EXERCISE INSTRUCTIONS: Find every line below that contains the word "pull" and copy it out.

#####

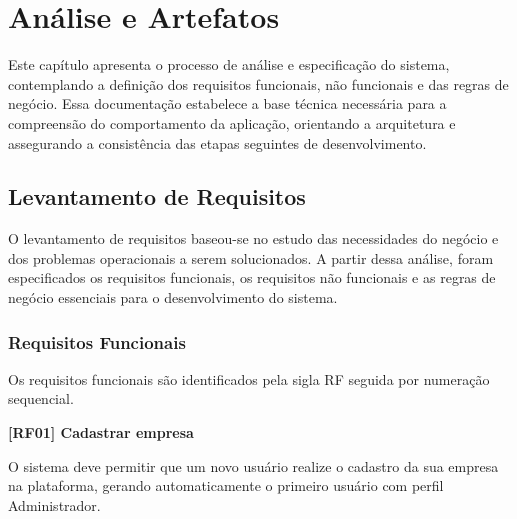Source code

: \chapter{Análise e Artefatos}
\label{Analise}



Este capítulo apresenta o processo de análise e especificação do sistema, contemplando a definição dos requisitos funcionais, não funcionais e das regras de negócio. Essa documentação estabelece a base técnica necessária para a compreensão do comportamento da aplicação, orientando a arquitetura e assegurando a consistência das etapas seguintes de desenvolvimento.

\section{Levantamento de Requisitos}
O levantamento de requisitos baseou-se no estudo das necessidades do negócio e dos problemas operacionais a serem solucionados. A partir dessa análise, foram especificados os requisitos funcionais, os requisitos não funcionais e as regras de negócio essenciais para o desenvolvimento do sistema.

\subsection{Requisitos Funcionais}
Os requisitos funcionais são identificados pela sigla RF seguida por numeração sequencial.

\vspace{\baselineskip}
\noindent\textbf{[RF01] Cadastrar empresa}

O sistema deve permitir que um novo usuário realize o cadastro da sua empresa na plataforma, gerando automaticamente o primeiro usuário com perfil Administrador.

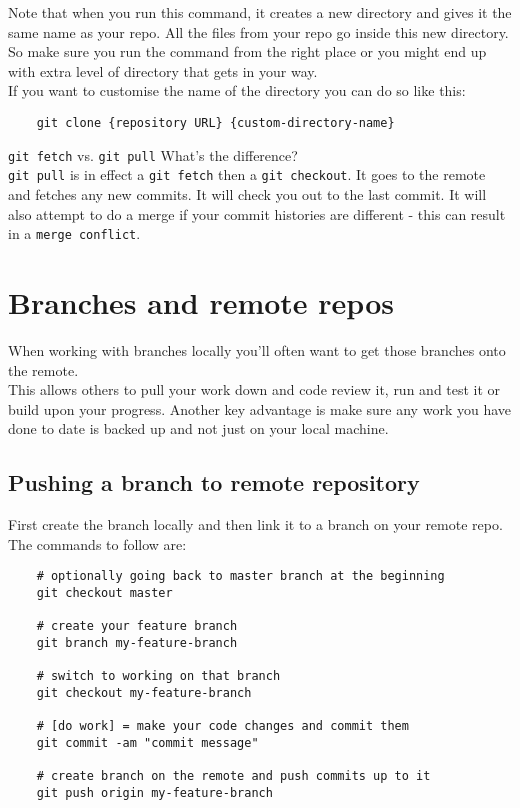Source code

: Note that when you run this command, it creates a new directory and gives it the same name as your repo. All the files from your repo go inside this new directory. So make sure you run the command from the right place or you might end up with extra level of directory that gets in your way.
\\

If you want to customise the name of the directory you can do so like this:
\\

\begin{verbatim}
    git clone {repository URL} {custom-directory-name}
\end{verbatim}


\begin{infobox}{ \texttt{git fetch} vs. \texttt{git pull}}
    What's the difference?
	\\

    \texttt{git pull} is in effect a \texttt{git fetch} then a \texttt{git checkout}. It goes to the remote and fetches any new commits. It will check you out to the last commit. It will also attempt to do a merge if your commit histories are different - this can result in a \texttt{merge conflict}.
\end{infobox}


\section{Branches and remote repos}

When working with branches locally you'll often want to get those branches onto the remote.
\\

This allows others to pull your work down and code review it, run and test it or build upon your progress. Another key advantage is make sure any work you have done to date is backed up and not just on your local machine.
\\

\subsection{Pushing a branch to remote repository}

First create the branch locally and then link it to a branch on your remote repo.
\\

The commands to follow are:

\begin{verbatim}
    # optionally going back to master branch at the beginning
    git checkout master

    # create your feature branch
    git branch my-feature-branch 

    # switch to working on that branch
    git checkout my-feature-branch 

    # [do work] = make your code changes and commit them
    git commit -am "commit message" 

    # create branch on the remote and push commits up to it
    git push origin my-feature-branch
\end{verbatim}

#####

WRITTEN RESPONSE:
\begin{infobox}{ \texttt{git fetch} vs. \texttt{git pull}}
    \texttt{git pull} is in effect a \texttt{git fetch} then a \texttt{git checkout}. It goes to the remote and fetches any new commits. It will check you out to the last commit. It will also attempt to do a merge if your commit histories are different - this can result in a \texttt{merge conflict}.
This allows others to pull your work down and code review it, run and test it or build upon your progress. Another key advantage is make sure any work you have done to date is backed up and not just on your local machine.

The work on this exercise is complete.